One of the first concepts you’ll need to understand is that all Cypress’s commands appear to be synchronous but are, in fact, asynchronous.

Cypress does the magic for you.

It manages the asynchronous queue in the background so that you can write tests “as if” they were synchronous.

Let’s consider the following example:

function getElementTextByElementSelector(selElement) {
	cy.get(selElement).then(($txt) => {
		const txt = $txt.text()
		return txt;
	});
}

In the function above, we use the cy.get method to capture an element via the selection. The API does not return the element straight-away; as that is an expensive operation.

Instead, Cypress finds the element and (upon success) passes it to the callback method. We capture the element in our $txt parameter. After that the synchronous flow continues where we read the text of the element and return it.

Cypress is a unique framework as it provides all the language features as its first-class citizen objects. The Promise API is one such example where it provides fine-grained control over the API.

Leaf Grow performance marketing tech platform campaign report screenshot

The above image of part of our proprietary marketing tech platform, Leaf Grow, shows the overall table structure that we have to run the code for; however, I attached it just for the table structure reference. Note that the text under the hidden grey lines are the ones we are searching the required text through.

function validateSearchTermInCampaignNamesFromTableRow(selColumn, selBaseRow, rowCount, strSearchTerm){
  var genArr = Array.from({length:rowCount},(v,k)=>k+1)
  console.log(`processing table with rowCount: ${rowCount}`);
  cy.wrap(genArr).each((index) => {
     //cy.get([${selBaseRow.substring(0, selBaseRow.length - 1)}-${index}"])
     cy.get([${selBaseRow.substring(0, selBaseRow.length - 1)}-${index-1}-1"])
     .find(selColumn).children().invoke('text').then((text)=>{
        console.log(text);
        if(!text.includes(strSearchTerm)){
           keywords.assert("The searched term in not found in the Campaign name!!");
        }
    }); 
  })
}

The above snippet is taken from a long code file, but it serves the purpose of explaining to you the behaviour of how we can work with promises in Cypress. You get the idea from the keyword name that we want to fetch the table rows iteratively; then, we are invoking a particular column text to check if it contains the string we want to validate or not.

Programmatically, we’ve created an array based on the parameters that we receive. We use the wrap(https://docs.cypress.io/api/commands/wrap) method to capture each element and perform an operation on it; each method would loop the handler on every item in the list.

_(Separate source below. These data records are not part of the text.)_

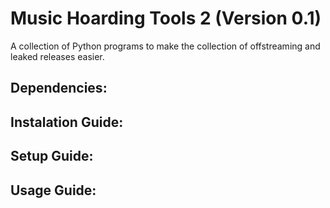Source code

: # Music Hoarding Tools 2 (Version 0.1)

A collection of Python programs to make the collection of offstreaming and leaked releases easier.

## Dependencies:

## Instalation Guide:

## Setup Guide:

## Usage Guide:



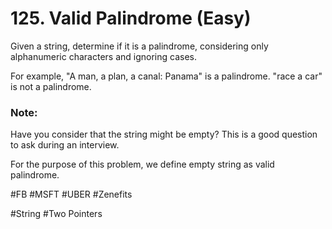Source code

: # 125. Valid Palindrome (Easy)
Given a string, determine if it is a palindrome, considering only alphanumeric characters and ignoring cases.

For example,
"A man, a plan, a canal: Panama" is a palindrome.
"race a car" is not a palindrome.
### Note:
Have you consider that the string might be empty? This is a good question to ask during an interview.

For the purpose of this problem, we define empty string as valid palindrome.

#FB #MSFT #UBER #Zenefits

#String #Two Pointers
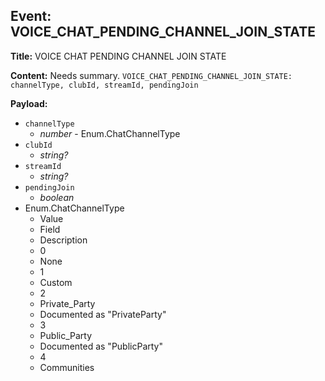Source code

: ## Event: VOICE_CHAT_PENDING_CHANNEL_JOIN_STATE

**Title:** VOICE CHAT PENDING CHANNEL JOIN STATE

**Content:**
Needs summary.
`VOICE_CHAT_PENDING_CHANNEL_JOIN_STATE: channelType, clubId, streamId, pendingJoin`

**Payload:**
- `channelType`
  - *number* - Enum.ChatChannelType
- `clubId`
  - *string?*
- `streamId`
  - *string?*
- `pendingJoin`
  - *boolean*
- Enum.ChatChannelType
  - Value
  - Field
  - Description
  - 0
  - None
  - 1
  - Custom
  - 2
  - Private_Party
  - Documented as "PrivateParty"
  - 3
  - Public_Party
  - Documented as "PublicParty"
  - 4
  - Communities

The main part of the function is to find the element using the selColumn and then use them to handle the element asynchronously. Inside the asynchronous handler, we check if the element contains the search term we are interested in.

Though the concept of promises in Cypress is a little complicated, we have seen different scenarios where we can use them. They help us use the yielded subject in a callback function, and we can also use it to manipulate some values and perform different actions. At least for me, it’s a convenient concept to use when working with real-world applications and complex test cases.